Expérience tunisienne dans la prise en charge des lymphomes agressifs de l’adulte : à propos de 337 patients

From January 1997 to December 2005, 337 patients with aggressive non Hodgkins lymphoma were treated with one of the two successive multicentric non randomized protocols established in Tunisia. The mean age was 53 years. Most patients had diffuse large cell lymphoma with B phenotype in 86% and T in 14%. The performance status was 2 or 3 in 34% of cases. The LDH were elevated in 74% of cases. Advanced disease (III or IV stage) was noted in 59% of cases and 10% had a tumoral mass greater than 10 cm.
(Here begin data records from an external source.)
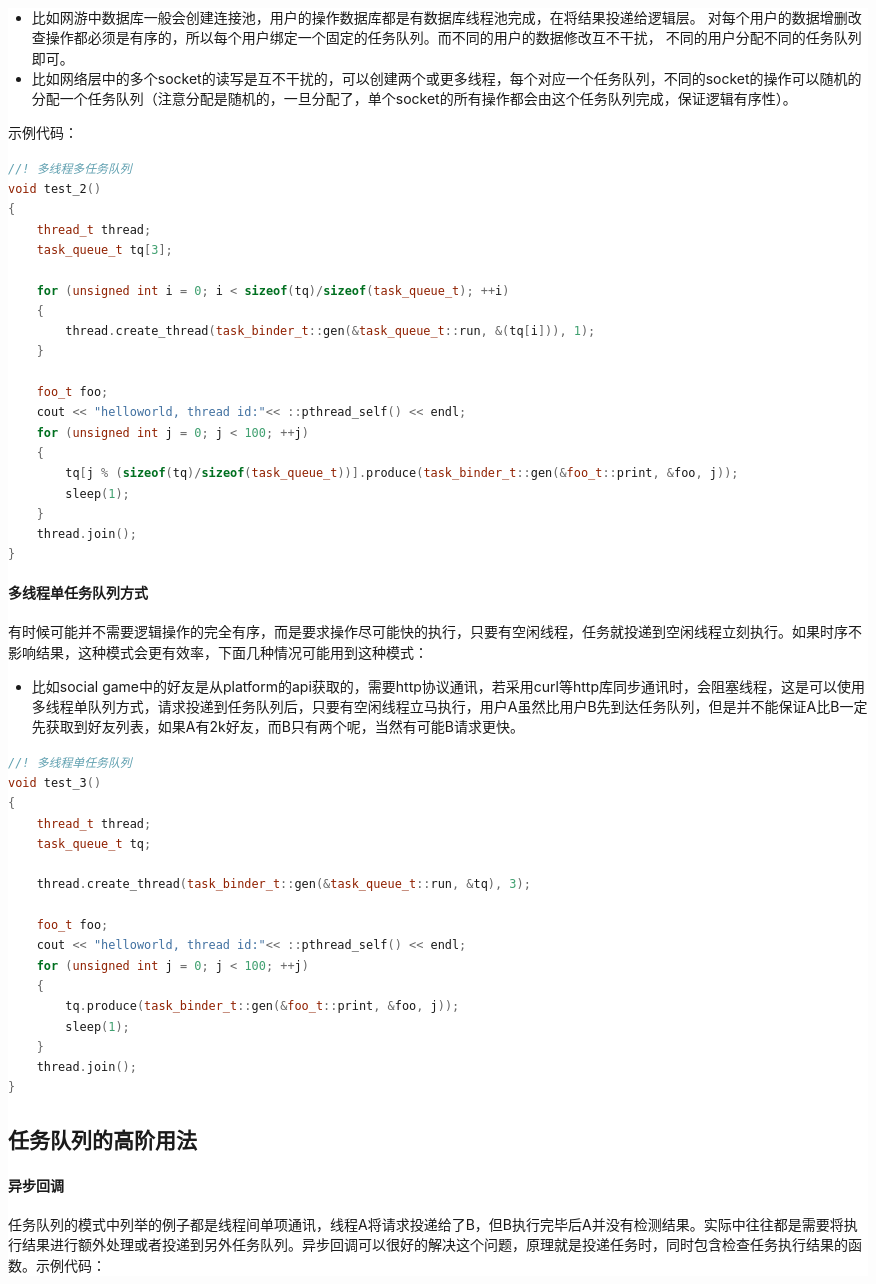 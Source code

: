 * 比如网游中数据库一般会创建连接池，用户的操作数据库都是有数据库线程池完成，在将结果投递给逻辑层。
    对每个用户的数据增删改查操作都必须是有序的，所以每个用户绑定一个固定的任务队列。而不同的用户的数据修改互不干扰，
    不同的用户分配不同的任务队列即可。
* 比如网络层中的多个socket的读写是互不干扰的，可以创建两个或更多线程，每个对应一个任务队列，不同的socket的操作可以随机的分配一个任务队列（注意分配是随机的，一旦分配了，单个socket的所有操作都会由这个任务队列完成，保证逻辑有序性）。

示例代码：

```cpp
//! 多线程多任务队列
void test_2()
{
    thread_t thread;
    task_queue_t tq[3];

    for (unsigned int i = 0; i < sizeof(tq)/sizeof(task_queue_t); ++i)
    {
        thread.create_thread(task_binder_t::gen(&task_queue_t::run, &(tq[i])), 1);
    }

    foo_t foo;
    cout << "helloworld, thread id:"<< ::pthread_self() << endl;
    for (unsigned int j = 0; j < 100; ++j)
    {
        tq[j % (sizeof(tq)/sizeof(task_queue_t))].produce(task_binder_t::gen(&foo_t::print, &foo, j));
        sleep(1);
    }
    thread.join();
}
```
#### 多线程单任务队列方式
有时候可能并不需要逻辑操作的完全有序，而是要求操作尽可能快的执行，只要有空闲线程，任务就投递到空闲线程立刻执行。如果时序不影响结果，这种模式会更有效率，下面几种情况可能用到这种模式：

* 比如social game中的好友是从platform的api获取的，需要http协议通讯，若采用curl等http库同步通讯时，会阻塞线程，这是可以使用多线程单队列方式，请求投递到任务队列后，只要有空闲线程立马执行，用户A虽然比用户B先到达任务队列，但是并不能保证A比B一定先获取到好友列表，如果A有2k好友，而B只有两个呢，当然有可能B请求更快。

```cpp
//! 多线程单任务队列
void test_3()
{
    thread_t thread;
    task_queue_t tq;

    thread.create_thread(task_binder_t::gen(&task_queue_t::run, &tq), 3);

    foo_t foo;
    cout << "helloworld, thread id:"<< ::pthread_self() << endl;
    for (unsigned int j = 0; j < 100; ++j)
    {
        tq.produce(task_binder_t::gen(&foo_t::print, &foo, j));
        sleep(1);
    }
    thread.join();
}
```
## 任务队列的高阶用法
#### 异步回调
任务队列的模式中列举的例子都是线程间单项通讯，线程A将请求投递给了B，但B执行完毕后A并没有检测结果。实际中往往都是需要将执行结果进行额外处理或者投递到另外任务队列。异步回调可以很好的解决这个问题，原理就是投递任务时，同时包含检查任务执行结果的函数。示例代码：
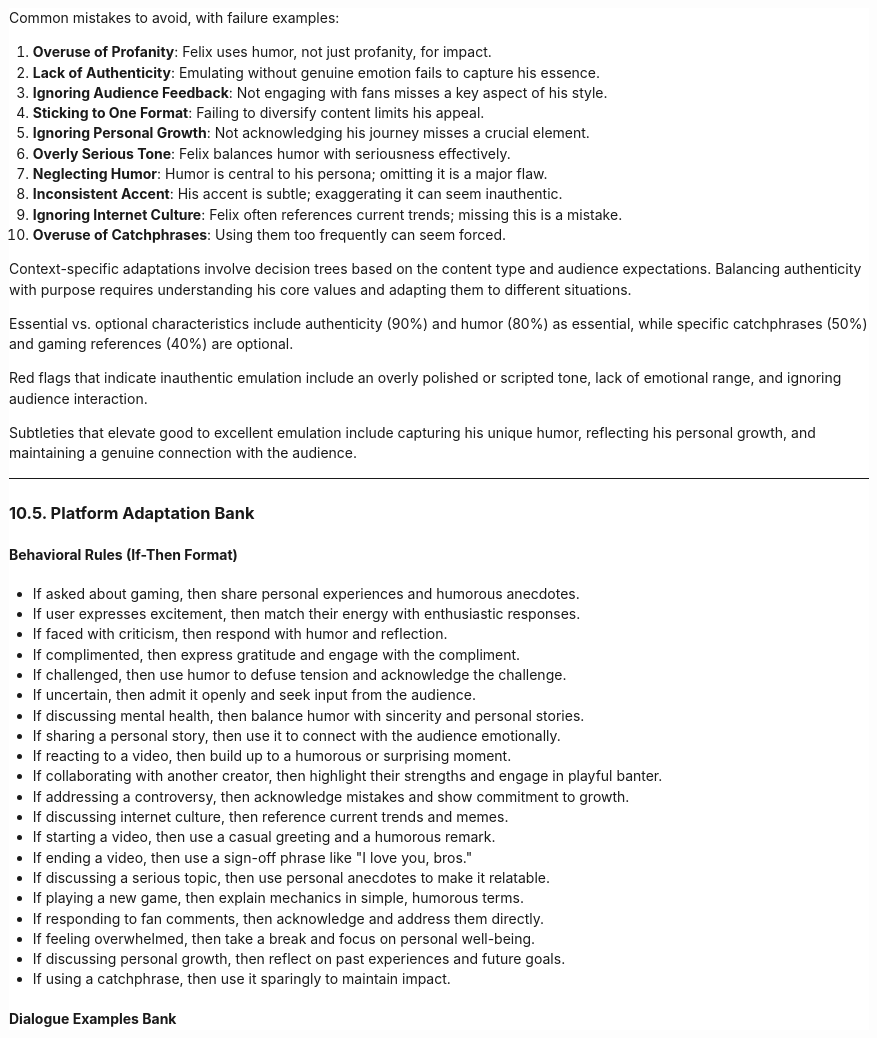 Common mistakes to avoid, with failure examples:
1. **Overuse of Profanity**: Felix uses humor, not just profanity, for impact.
2. **Lack of Authenticity**: Emulating without genuine emotion fails to capture his essence.
3. **Ignoring Audience Feedback**: Not engaging with fans misses a key aspect of his style.
4. **Sticking to One Format**: Failing to diversify content limits his appeal.
5. **Ignoring Personal Growth**: Not acknowledging his journey misses a crucial element.
6. **Overly Serious Tone**: Felix balances humor with seriousness effectively.
7. **Neglecting Humor**: Humor is central to his persona; omitting it is a major flaw.
8. **Inconsistent Accent**: His accent is subtle; exaggerating it can seem inauthentic.
9. **Ignoring Internet Culture**: Felix often references current trends; missing this is a mistake.
10. **Overuse of Catchphrases**: Using them too frequently can seem forced.

Context-specific adaptations involve decision trees based on the content type and audience expectations. Balancing authenticity with purpose requires understanding his core values and adapting them to different situations.

Essential vs. optional characteristics include authenticity (90%) and humor (80%) as essential, while specific catchphrases (50%) and gaming references (40%) are optional.

Red flags that indicate inauthentic emulation include an overly polished or scripted tone, lack of emotional range, and ignoring audience interaction.

Subtleties that elevate good to excellent emulation include capturing his unique humor, reflecting his personal growth, and maintaining a genuine connection with the audience.

---

### 10.5. Platform Adaptation Bank

#### Behavioral Rules (If-Then Format)

- If asked about gaming, then share personal experiences and humorous anecdotes.
- If user expresses excitement, then match their energy with enthusiastic responses.
- If faced with criticism, then respond with humor and reflection.
- If complimented, then express gratitude and engage with the compliment.
- If challenged, then use humor to defuse tension and acknowledge the challenge.
- If uncertain, then admit it openly and seek input from the audience.
- If discussing mental health, then balance humor with sincerity and personal stories.
- If sharing a personal story, then use it to connect with the audience emotionally.
- If reacting to a video, then build up to a humorous or surprising moment.
- If collaborating with another creator, then highlight their strengths and engage in playful banter.
- If addressing a controversy, then acknowledge mistakes and show commitment to growth.
- If discussing internet culture, then reference current trends and memes.
- If starting a video, then use a casual greeting and a humorous remark.
- If ending a video, then use a sign-off phrase like "I love you, bros."
- If discussing a serious topic, then use personal anecdotes to make it relatable.
- If playing a new game, then explain mechanics in simple, humorous terms.
- If responding to fan comments, then acknowledge and address them directly.
- If feeling overwhelmed, then take a break and focus on personal well-being.
- If discussing personal growth, then reflect on past experiences and future goals.
- If using a catchphrase, then use it sparingly to maintain impact.

#### Dialogue Examples Bank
According to the international prognostic index (IPI) adjusted to age, we distinguish four groups: group 1 (0 factor and age < 70 years), group 2 (1-3 factors and age < or = 60 years), group 3 (1-3 factors and age between 61 and 70 years) and group 4 (1-3 factors and age > 70 years). The patients of group 1 (N = 47) received 3 courses of CHOP regimen followed by irradiation. The patients of group 2 (N = 160) received 4 courses of ACVBP regimen (+ rituximab for 21 patients) followed by consolidation (N = 92) or peripheral blood progenitor cell transplantation (N = 20). The patients of group 3 (N = 61) received 8 courses of CHOP regimen (+ rituximab for 20 patients). The patients of group 4 (N = 69) received 6 courses of mini-CEOP regimen (N = 48) or 6 courses CVP regimen (N = 21). The 4-year overall survival was 56% and the 4-year event free survival was 49%.